◆ YOUR TASK ◆
In the entries below, find the line with "yield streamline" and the line with "if first_half and". Return those two lines and all lines between them, exactly.

◆ RECORDS FOR THE TASK ◆
+++

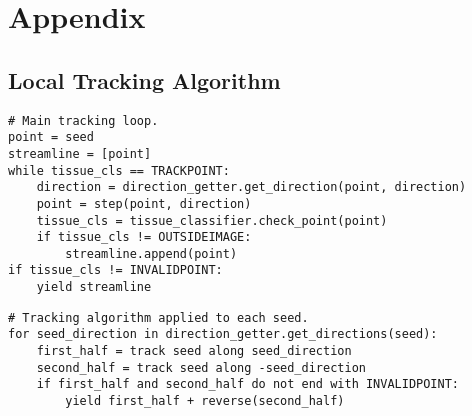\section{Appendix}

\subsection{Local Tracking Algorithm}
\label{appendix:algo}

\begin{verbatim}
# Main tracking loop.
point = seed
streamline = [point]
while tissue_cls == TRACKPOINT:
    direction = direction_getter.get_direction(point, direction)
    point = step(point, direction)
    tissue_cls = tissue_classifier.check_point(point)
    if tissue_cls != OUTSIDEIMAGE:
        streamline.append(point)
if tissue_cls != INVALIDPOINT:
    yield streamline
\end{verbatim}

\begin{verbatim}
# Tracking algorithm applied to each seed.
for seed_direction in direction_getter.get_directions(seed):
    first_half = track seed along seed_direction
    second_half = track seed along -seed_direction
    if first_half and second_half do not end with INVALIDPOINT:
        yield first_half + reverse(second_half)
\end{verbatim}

+++

◆ ANSWER FOR THIS EXERCISE ◆
    yield streamline
\end{verbatim}

\begin{verbatim}
# Tracking algorithm applied to each seed.
for seed_direction in direction_getter.get_directions(seed):
    first_half = track seed along seed_direction
    second_half = track seed along -seed_direction
    if first_half and second_half do not end with INVALIDPOINT:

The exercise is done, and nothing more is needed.